Studio album by Phillips, Craig and Dean
- Released: September 17, 1992
- Recorded: 1992
- Genre: CCM, Gospel
- Length: 45:20
- Label: Star Song
- Producer: Paul Mills

Phillips, Craig and Dean chronology
|  | Phillips, Craig and Dean (1992) | Lifeline (1994) |

= Phillips, Craig & Dean (album) =

Phillips, Craig and Dean is Phillips, Craig and Dean's self-titled debut album, released on September 17, 1992. The songs "Turn Up the Radio" and "Favorite Song of All" were released as singles.

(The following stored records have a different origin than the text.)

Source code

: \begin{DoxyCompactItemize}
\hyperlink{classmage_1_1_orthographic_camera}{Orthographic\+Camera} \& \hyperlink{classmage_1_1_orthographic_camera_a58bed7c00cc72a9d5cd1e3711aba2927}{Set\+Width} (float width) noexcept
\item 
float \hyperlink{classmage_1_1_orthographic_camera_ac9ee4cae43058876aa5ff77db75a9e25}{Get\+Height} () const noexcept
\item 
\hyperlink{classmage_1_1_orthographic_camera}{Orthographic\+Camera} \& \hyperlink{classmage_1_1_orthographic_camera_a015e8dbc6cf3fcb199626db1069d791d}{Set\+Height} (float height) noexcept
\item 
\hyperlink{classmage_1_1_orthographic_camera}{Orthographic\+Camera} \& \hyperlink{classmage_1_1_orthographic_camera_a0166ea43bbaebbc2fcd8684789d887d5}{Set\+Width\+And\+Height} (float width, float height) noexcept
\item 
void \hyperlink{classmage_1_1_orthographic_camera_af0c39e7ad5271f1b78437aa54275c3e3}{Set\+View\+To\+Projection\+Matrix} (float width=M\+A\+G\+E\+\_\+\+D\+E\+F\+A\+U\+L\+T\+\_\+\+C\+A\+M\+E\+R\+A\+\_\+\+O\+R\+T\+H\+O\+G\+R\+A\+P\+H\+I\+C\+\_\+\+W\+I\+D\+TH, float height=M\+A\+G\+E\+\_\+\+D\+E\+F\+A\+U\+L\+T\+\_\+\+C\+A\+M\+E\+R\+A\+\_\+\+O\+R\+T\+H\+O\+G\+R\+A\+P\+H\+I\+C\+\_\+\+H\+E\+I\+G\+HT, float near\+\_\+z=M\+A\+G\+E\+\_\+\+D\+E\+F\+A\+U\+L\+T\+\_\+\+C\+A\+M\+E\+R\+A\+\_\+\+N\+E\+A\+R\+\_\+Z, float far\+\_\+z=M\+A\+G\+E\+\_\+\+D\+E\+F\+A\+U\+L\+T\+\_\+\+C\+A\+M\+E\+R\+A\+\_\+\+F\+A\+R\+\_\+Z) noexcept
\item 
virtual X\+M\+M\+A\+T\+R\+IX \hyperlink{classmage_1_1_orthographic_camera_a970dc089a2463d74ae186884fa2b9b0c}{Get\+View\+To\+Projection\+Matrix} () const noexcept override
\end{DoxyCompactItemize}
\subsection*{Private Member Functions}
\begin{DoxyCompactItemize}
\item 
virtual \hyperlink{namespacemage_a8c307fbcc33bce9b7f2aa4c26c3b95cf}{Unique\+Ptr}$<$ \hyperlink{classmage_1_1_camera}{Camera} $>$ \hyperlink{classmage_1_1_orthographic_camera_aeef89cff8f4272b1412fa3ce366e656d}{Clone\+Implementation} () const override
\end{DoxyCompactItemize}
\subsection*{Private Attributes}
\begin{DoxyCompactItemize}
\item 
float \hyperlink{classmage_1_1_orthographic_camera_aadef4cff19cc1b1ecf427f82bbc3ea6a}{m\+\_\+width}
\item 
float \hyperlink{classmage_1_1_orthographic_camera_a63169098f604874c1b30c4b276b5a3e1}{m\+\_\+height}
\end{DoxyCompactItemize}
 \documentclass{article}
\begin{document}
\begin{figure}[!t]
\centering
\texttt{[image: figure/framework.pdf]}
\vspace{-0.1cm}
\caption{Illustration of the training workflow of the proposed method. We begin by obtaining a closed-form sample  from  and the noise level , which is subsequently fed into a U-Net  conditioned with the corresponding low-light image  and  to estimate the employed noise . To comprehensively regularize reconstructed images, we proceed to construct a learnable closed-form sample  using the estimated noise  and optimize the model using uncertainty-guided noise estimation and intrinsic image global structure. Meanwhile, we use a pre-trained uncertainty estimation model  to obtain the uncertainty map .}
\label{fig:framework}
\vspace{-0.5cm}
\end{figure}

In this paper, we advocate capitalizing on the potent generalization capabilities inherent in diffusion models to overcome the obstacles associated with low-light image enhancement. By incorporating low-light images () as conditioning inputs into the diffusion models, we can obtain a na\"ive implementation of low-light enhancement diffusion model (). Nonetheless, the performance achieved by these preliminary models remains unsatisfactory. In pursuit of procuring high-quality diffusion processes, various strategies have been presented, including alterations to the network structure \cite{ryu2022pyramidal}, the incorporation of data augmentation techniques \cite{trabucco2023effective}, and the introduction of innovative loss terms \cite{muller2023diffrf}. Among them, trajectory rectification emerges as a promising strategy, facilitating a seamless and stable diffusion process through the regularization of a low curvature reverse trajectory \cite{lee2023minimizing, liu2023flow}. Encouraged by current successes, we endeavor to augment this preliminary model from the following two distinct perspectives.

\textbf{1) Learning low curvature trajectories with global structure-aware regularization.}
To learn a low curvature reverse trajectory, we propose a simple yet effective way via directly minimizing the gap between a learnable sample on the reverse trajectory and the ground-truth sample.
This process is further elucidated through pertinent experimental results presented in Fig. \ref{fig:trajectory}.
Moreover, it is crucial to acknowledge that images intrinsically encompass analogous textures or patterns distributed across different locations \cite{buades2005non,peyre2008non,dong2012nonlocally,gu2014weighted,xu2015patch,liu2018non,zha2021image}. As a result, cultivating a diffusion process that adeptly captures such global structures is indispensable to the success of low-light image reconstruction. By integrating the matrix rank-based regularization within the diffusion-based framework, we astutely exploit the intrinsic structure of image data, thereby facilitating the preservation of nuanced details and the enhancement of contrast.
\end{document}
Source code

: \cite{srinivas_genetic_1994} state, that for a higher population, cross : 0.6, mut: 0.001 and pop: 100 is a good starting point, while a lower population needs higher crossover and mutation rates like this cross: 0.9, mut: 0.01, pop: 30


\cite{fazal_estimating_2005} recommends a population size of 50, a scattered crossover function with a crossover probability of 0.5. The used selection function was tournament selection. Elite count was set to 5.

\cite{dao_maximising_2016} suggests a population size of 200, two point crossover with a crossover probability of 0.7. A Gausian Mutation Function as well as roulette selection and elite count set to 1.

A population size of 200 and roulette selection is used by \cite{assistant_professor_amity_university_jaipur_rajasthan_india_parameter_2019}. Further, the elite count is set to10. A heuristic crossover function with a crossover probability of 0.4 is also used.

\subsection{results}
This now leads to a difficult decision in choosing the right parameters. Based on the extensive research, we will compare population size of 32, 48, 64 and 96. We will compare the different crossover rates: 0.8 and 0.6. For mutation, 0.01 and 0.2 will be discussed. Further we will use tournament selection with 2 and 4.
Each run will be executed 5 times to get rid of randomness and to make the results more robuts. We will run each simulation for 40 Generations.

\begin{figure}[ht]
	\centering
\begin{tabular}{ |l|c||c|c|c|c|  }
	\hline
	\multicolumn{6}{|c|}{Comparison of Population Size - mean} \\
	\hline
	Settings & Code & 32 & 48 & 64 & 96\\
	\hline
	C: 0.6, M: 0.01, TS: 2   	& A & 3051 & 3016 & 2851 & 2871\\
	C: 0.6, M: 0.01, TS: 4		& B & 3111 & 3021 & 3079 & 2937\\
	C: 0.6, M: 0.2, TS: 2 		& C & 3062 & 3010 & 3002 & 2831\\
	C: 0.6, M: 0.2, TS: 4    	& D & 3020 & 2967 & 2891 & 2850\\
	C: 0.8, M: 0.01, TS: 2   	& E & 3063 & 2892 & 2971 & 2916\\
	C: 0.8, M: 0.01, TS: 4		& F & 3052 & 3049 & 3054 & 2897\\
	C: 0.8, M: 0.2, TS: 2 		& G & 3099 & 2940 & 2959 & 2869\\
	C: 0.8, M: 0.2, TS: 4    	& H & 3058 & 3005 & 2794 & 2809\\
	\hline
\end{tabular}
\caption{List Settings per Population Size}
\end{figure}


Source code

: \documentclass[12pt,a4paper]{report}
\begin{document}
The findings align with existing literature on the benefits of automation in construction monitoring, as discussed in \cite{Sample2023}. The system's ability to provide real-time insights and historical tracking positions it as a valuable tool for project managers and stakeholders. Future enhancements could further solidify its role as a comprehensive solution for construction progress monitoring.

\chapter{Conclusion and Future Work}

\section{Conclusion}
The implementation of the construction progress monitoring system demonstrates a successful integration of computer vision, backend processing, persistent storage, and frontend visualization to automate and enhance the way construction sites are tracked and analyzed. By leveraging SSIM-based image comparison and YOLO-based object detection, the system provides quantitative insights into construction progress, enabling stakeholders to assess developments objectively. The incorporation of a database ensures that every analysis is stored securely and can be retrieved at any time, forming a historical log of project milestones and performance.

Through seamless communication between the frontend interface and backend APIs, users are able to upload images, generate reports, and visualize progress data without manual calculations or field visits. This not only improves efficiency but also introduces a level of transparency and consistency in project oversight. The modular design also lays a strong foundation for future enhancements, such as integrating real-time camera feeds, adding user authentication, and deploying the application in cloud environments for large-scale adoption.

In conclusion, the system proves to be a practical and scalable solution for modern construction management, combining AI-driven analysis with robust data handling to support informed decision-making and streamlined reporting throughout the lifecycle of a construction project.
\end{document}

Both of those songs, as well as "Midnight Oil", "This Is the Life" and "Little Bit of Morning", were included on their greatest hits album Favorite Songs of All.

==Track listing==

| No. | Title | Writer(s) | Length |
|---|---|---|---|
| 1. | "Turn Up the Radio" | Geoff Thurman | 4:04 |
| 2. | "This Is the Life" | Shawn Craig, Leonard Ahlstrom | 3:37 |
| 3. | "He'll Never Let You Go" | Craig | 5:03 |
| 4. | "Favorite Song of All" | Dan Dean | 4:30 |
| 5. | "Midnight Oil" | Craig, Joy Becker | 4:45 |
| 6. | "In Heaven" | Wayne Berry, Thurman | 4:44 |
| 7. | "Little Bit of Morning" | Randy Phillips, Dwight Liles | 4:34 |
| 8. | "For a Dream" | Dean | 5:46 |
| 9. | "Take Me to Jesus" | Phillips | 4:00 |
| 10. | "It Wasn't in the Thunder" | Phillips, Craig | 4:14 |
| Total length: |  |  | 45:20 |

== Personnel ==
Phillips, Craig & Dean
- Randy Phillips – lead vocals (6, 7, 9, 10), backing vocals
- Shawn Craig – lead vocals (2, 3, 5, 6), backing vocals
- Dan Dean – lead vocals (1, 4, 5, 6, 8), backing vocals

Musicians
- Paul Mills – keyboards, bass programming, additional drums and percussion programming (1, 3); additional keyboards, bass and percussion programming (2, 4–10)
- Brian Green – keyboards and bass programming (2, 4–10)
- Jerry McPherson – acoustic and electric guitars
- Michael Hodge – acoustic guitar (10)
- Mark Hammond – drums and percussion programming
- Sam Levine – saxophones (1)
- Marty Paoletta – saxophone (10)
- Chris McDonald – trombone (1), brass arrangements (1)
- Mike Haynes – trumpet (1)
- George Tidwell – trumpet (1)
- Chris Rodriguez – backing vocals
- Guy Penrod – backing vocals (1, 3)
- Chris Eaton – backing vocals (2, 4–10)
- Gail Mayes – backing vocals (6)

== Production ==
- Executive Producer – Jackie Patillo
- Producer, Engineer and Mixing – Paul Mills
- Recorded and Mixed at RTC Studios (Nashville, TN).
- Brass Engineering on track 1 – Steve Dady at Skylab Studios (Nashville, TN).
- Mastered by Hank Williams at MasterMix (Nashville, TN).
- Production Management – Chad Williams and Scott Brickell at Chapel Hill Management.